### To do
From the records below, extract only the lines running from the line with "a line, separated" to the line with "few more items", both lines included, reproducing them exactly.

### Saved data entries
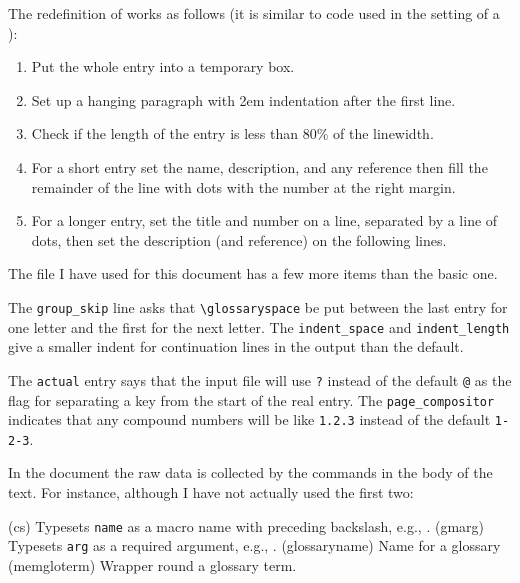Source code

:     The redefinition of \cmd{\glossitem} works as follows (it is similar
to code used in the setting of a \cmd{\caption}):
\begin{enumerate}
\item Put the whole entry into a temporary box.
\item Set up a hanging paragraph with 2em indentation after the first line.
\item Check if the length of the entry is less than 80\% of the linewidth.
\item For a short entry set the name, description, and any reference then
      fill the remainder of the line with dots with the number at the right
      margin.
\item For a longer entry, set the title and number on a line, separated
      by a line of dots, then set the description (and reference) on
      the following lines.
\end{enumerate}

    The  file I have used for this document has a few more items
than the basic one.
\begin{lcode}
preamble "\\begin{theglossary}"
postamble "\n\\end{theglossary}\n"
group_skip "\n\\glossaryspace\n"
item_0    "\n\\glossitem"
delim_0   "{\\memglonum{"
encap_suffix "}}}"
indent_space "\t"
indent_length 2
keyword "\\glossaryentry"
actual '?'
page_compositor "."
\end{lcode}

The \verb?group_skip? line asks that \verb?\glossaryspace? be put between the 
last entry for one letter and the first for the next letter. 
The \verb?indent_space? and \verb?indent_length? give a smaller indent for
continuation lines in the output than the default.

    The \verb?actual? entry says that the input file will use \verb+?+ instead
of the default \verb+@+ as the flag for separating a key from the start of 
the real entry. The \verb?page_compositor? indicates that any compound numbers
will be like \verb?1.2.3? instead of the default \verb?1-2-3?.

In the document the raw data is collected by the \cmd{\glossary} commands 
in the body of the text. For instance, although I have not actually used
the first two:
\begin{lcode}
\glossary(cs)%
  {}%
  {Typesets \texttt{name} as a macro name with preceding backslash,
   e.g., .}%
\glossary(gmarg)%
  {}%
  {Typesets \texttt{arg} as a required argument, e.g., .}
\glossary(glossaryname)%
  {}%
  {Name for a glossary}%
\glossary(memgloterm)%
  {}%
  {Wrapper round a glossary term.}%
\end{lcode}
* * *
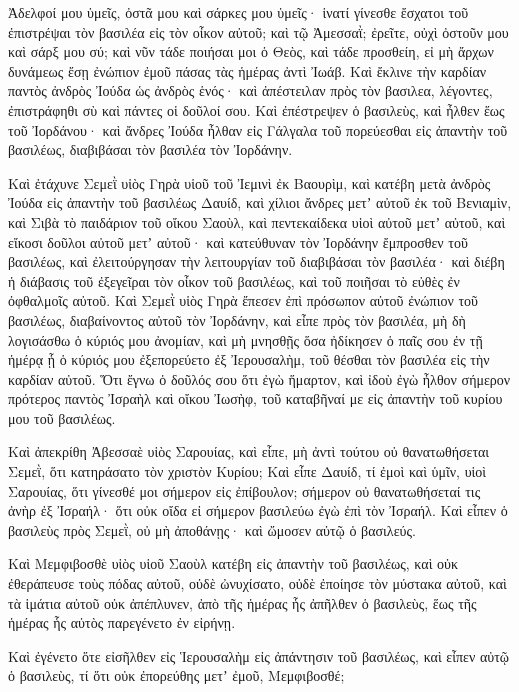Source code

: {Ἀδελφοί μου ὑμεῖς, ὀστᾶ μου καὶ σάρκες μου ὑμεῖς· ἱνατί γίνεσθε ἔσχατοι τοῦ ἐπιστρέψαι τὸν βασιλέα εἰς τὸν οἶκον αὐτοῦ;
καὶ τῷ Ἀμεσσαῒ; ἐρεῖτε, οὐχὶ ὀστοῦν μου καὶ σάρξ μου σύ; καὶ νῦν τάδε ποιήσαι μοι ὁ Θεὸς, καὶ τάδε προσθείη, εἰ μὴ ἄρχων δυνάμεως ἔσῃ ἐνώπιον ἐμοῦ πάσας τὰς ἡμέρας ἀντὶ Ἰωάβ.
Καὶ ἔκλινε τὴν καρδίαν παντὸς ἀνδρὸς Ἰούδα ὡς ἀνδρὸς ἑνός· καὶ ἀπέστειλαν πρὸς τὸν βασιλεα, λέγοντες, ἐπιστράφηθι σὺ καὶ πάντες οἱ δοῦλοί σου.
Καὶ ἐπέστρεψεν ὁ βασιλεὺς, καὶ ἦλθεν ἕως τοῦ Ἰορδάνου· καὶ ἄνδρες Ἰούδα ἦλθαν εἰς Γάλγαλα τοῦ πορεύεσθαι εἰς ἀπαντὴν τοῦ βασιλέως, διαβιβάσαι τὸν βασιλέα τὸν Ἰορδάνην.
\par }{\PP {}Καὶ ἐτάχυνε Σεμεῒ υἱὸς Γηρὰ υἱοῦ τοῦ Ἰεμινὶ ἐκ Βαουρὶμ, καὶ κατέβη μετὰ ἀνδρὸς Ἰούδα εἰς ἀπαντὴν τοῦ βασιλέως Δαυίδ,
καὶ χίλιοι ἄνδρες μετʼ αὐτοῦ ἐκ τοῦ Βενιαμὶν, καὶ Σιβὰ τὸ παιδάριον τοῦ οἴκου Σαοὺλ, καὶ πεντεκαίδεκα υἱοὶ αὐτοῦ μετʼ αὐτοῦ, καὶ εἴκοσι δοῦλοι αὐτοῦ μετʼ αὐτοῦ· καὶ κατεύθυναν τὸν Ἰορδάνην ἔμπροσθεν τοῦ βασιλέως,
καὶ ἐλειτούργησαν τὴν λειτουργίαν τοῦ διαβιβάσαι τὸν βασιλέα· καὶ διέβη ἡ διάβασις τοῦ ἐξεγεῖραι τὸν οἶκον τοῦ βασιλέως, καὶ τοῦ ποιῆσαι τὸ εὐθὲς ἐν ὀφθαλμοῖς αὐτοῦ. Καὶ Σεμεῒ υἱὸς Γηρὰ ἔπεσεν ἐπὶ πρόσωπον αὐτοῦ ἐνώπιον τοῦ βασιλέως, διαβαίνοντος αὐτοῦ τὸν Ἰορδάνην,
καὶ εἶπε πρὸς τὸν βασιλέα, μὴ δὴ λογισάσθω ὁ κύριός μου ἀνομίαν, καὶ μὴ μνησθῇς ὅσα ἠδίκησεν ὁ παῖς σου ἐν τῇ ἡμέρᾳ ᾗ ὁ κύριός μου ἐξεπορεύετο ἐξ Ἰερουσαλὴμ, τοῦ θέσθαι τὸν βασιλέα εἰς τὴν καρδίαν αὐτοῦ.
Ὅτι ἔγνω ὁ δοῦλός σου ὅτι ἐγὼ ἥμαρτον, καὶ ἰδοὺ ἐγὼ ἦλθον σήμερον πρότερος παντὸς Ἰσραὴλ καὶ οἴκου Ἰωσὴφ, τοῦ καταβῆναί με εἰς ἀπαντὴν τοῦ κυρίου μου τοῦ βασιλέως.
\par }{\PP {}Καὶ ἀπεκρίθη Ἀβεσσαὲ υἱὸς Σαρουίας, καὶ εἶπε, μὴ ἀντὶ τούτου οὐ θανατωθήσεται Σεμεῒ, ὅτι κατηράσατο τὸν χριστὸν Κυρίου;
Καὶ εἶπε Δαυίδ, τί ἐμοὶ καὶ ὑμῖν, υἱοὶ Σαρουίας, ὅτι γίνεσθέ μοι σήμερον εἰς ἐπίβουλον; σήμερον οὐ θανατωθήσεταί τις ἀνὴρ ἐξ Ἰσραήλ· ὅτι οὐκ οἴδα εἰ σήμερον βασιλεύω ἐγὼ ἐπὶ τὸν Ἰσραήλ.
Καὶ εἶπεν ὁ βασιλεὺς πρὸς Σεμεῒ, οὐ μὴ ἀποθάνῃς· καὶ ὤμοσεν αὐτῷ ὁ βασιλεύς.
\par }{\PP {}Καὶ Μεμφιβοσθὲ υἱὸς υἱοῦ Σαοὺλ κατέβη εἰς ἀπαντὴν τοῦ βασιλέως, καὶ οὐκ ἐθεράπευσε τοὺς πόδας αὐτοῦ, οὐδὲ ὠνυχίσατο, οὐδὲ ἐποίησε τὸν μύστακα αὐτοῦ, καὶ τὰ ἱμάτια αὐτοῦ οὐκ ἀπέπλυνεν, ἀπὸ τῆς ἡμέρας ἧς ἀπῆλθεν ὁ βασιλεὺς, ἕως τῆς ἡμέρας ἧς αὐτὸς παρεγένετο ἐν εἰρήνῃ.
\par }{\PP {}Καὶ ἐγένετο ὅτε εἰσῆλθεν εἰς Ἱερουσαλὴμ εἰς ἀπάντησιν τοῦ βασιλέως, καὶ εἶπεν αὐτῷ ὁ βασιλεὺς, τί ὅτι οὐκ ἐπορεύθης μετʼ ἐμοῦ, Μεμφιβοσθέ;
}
* * *
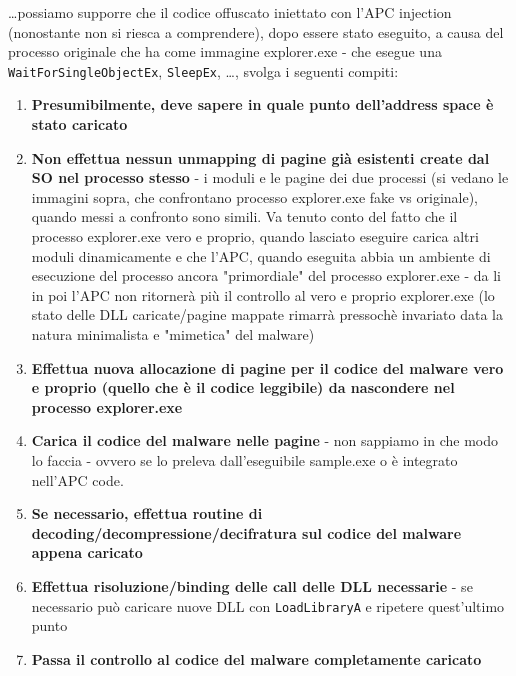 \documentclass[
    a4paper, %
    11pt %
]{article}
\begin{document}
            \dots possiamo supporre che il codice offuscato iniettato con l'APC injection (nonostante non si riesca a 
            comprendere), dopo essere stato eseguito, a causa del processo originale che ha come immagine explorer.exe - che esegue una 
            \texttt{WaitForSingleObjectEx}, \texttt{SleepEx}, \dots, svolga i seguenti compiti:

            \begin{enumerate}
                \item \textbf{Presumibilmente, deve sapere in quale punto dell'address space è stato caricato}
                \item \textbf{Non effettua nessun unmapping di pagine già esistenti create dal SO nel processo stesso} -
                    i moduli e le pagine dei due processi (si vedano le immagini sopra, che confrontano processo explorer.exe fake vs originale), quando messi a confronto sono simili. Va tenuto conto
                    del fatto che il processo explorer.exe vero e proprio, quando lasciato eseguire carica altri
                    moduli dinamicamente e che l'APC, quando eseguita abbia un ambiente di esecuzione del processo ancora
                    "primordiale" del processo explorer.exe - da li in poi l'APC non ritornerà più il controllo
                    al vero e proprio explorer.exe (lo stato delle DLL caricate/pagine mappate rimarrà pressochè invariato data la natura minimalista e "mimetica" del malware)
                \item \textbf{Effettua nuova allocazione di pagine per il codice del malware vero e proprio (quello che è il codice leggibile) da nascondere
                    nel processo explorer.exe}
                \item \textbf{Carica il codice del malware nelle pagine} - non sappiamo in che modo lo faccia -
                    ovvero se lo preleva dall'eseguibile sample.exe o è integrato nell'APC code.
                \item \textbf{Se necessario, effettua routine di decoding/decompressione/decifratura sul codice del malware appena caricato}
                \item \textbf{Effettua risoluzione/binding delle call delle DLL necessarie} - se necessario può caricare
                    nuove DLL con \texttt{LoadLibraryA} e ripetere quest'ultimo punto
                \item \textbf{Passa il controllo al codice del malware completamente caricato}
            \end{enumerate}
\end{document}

### Result for this task
\item For a longer entry, set the title and number on a line, separated
      by a line of dots, then set the description (and reference) on
      the following lines.
\end{enumerate}

    The  file I have used for this document has a few more items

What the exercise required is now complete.